The second lecture, "The Uncertainty of Values" deals with his views on the relationship between science, religion and politics. Feynman acknowledges science's limitations and says that it does not have the value system that religions have, but adds that it can be used to help in making decisions. He also stresses the importance of having the freedom to question and explore, and criticizes the (then) Soviet Union by saying that no government has the right to decide which scientific principles are correct and which are not.

In the third lecture, "This Unscientific Age", the longest of the three, Feynman discusses his views on modern society and how unscientific it is.
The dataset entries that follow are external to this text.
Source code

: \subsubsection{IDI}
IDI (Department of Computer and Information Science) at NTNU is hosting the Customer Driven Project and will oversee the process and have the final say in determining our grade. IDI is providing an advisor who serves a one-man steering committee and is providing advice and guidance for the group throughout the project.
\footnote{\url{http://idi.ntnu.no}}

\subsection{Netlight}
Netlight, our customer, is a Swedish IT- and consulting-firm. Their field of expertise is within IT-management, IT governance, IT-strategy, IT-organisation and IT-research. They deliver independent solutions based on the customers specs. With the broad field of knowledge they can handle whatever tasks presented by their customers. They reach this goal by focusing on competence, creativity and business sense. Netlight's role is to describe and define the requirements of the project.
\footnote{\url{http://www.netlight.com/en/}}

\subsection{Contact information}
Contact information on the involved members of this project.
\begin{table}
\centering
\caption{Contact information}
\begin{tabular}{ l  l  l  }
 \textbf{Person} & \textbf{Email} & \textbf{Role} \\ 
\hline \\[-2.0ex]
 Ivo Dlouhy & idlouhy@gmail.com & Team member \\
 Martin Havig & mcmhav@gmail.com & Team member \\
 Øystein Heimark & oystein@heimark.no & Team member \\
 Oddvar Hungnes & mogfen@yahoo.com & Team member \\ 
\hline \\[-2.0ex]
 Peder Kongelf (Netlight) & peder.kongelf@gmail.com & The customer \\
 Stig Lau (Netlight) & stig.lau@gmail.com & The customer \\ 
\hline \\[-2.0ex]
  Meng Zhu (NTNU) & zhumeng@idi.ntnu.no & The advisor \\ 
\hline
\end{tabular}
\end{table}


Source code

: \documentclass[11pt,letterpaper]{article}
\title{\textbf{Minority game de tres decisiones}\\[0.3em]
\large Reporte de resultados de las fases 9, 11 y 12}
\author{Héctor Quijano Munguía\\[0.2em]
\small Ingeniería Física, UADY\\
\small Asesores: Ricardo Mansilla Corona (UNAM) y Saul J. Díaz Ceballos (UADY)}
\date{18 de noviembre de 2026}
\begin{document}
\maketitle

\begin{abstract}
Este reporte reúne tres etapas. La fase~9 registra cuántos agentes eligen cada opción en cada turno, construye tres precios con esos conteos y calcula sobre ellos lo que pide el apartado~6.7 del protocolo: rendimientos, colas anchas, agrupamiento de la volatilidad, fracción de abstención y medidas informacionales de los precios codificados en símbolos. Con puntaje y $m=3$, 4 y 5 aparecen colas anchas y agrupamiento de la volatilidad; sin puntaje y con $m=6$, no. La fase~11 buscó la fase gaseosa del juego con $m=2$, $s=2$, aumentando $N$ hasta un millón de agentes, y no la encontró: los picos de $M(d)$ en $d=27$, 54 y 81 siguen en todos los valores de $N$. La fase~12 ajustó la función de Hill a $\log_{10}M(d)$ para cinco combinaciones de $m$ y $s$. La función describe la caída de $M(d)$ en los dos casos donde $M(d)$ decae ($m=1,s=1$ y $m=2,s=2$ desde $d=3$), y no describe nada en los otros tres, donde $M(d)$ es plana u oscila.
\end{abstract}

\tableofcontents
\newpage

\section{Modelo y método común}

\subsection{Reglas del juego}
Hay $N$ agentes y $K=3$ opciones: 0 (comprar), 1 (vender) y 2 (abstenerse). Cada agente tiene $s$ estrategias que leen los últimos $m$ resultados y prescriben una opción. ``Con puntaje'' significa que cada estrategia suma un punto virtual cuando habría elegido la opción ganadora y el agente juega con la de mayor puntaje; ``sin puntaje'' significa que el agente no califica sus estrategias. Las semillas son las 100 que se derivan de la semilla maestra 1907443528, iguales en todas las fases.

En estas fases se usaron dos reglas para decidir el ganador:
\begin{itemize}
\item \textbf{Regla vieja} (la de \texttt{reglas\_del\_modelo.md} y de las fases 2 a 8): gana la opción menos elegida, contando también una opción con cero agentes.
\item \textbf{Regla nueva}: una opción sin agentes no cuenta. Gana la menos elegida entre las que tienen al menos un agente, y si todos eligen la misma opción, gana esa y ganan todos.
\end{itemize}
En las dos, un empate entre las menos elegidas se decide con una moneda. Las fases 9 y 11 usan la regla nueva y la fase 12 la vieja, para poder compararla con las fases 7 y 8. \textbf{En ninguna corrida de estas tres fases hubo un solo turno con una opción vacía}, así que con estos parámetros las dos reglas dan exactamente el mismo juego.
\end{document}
Using a number of anecdotes as examples, he covers a range of topics, including "faith healing, flying saucers, politics, psychic phenomena, TV commercials, and desert real estate".

==Reception==
The Meaning of It All was generally well received by reviewers, although some said that the lectures did not translate into print very well and complained about the awkward sentence constructions in places resulting from the transcription from the audio recordings.

In The Guardian Nicholas Lezard wrote that The Meaning of It All has almost no science in it, and that Feynman, two years before winning the Nobel Prize in Physics, gave these lectures to a non-specialist audience and spoke of "the principles of scientific methodology as if he was making a good wedding speech". Bruce Tierney said on the Book Page that it gives readers "the opportunity to take a fresh glimpse into the inner workings of one of the finest minds of our age", adding that Feynman "expounds on [...] issues with his characteristic energy and intellectual vigor".

Nick Meyer wrote in the New York magazine that Feynman departs from his field of theoretical physics and "waxes philosophical" on "the strengths and limitations of scientific thought", using topics like "poverty, religion, and flying saucers" to illustrate his arguments. Meyer said that Feynman "sounds like himself, which is a high compliment." Chris Quigg, a theoretical physicist at the Fermi National Accelerator Laboratory, said that The Meaning of It All is an opportunity to "ponder and debate [Feynman's] ideas". Quigg said it is also an "unspoken challenge" to other scientists to consider the "cultural and spiritual value of science".

Timothy Ferris writing in The New York Times was generally impressed with the first two lectures, but felt that Feynman's "ad-lib approach" faltered in the third. At the beginning of this last lecture Feynman said, "I have completely run out of organized ideas", and Ferris felt that this showed in the somewhat "ragged" speech that followed. Eli Kintish in The Yale Review of Books complained that while the lectures "burn with the fuel of Feynman's enthusiasm", they are difficult to follow in places because of their lack of focus. Kintish said that with some editing it would have been "a more accessible read", but added that the book was still full of "original gems". David Goodstein, a physicist who attended the lectures in 1963, wrote in American Scientist that while the book has "some nuggets of pure Feynman gold", it is "badly dated and atrociously edited". Goodstein complained that the publishers had ignored Feynman's request not to print the lectures, and said that the book "does not honor his memory".